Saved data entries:
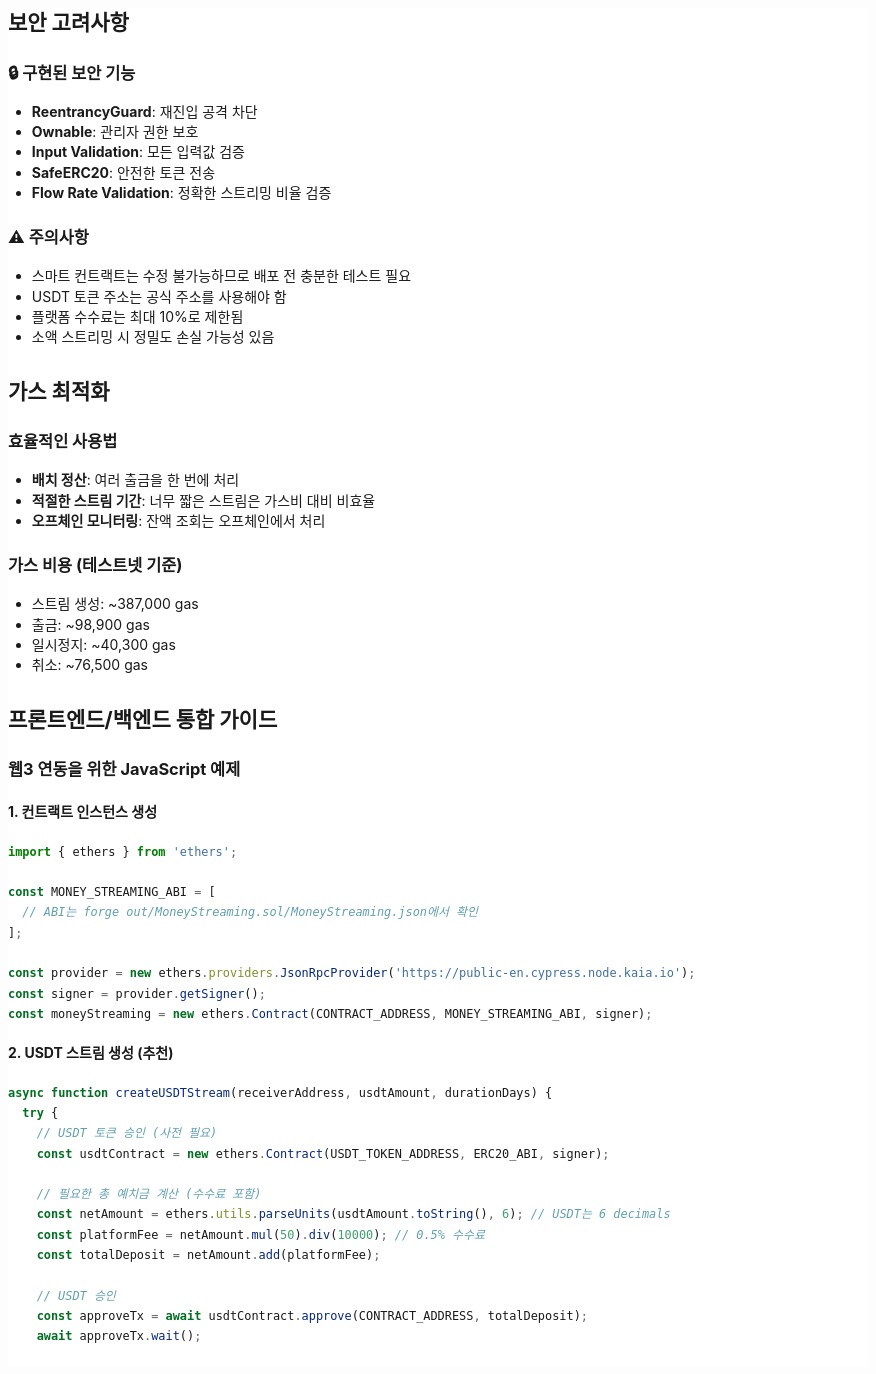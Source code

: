 ## 보안 고려사항

### 🔒 구현된 보안 기능
- **ReentrancyGuard**: 재진입 공격 차단
- **Ownable**: 관리자 권한 보호
- **Input Validation**: 모든 입력값 검증
- **SafeERC20**: 안전한 토큰 전송
- **Flow Rate Validation**: 정확한 스트리밍 비율 검증

### ⚠️ 주의사항
- 스마트 컨트랙트는 수정 불가능하므로 배포 전 충분한 테스트 필요
- USDT 토큰 주소는 공식 주소를 사용해야 함
- 플랫폼 수수료는 최대 10%로 제한됨
- 소액 스트리밍 시 정밀도 손실 가능성 있음

## 가스 최적화

### 효율적인 사용법
- **배치 정산**: 여러 출금을 한 번에 처리
- **적절한 스트림 기간**: 너무 짧은 스트림은 가스비 대비 비효율
- **오프체인 모니터링**: 잔액 조회는 오프체인에서 처리

### 가스 비용 (테스트넷 기준)
- 스트림 생성: ~387,000 gas
- 출금: ~98,900 gas
- 일시정지: ~40,300 gas
- 취소: ~76,500 gas

## 프론트엔드/백엔드 통합 가이드

### 웹3 연동을 위한 JavaScript 예제

#### 1. 컨트랙트 인스턴스 생성
```javascript
import { ethers } from 'ethers';

const MONEY_STREAMING_ABI = [
  // ABI는 forge out/MoneyStreaming.sol/MoneyStreaming.json에서 확인
];

const provider = new ethers.providers.JsonRpcProvider('https://public-en.cypress.node.kaia.io');
const signer = provider.getSigner();
const moneyStreaming = new ethers.Contract(CONTRACT_ADDRESS, MONEY_STREAMING_ABI, signer);
```

#### 2. USDT 스트림 생성 (추천)
```javascript
async function createUSDTStream(receiverAddress, usdtAmount, durationDays) {
  try {
    // USDT 토큰 승인 (사전 필요)
    const usdtContract = new ethers.Contract(USDT_TOKEN_ADDRESS, ERC20_ABI, signer);
    
    // 필요한 총 예치금 계산 (수수료 포함)
    const netAmount = ethers.utils.parseUnits(usdtAmount.toString(), 6); // USDT는 6 decimals
    const platformFee = netAmount.mul(50).div(10000); // 0.5% 수수료
    const totalDeposit = netAmount.add(platformFee);
    
    // USDT 승인
    const approveTx = await usdtContract.approve(CONTRACT_ADDRESS, totalDeposit);
    await approveTx.wait();
    
```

TASK TO COMPLETE
Where the word "usdtAmount" occurs in a line of the records, copy that line.

ANSWER TO THIS PROBLEM
async function createUSDTStream(receiverAddress, usdtAmount, durationDays) {
    const netAmount = ethers.utils.parseUnits(usdtAmount.toString(), 6); // USDT는 6 decimals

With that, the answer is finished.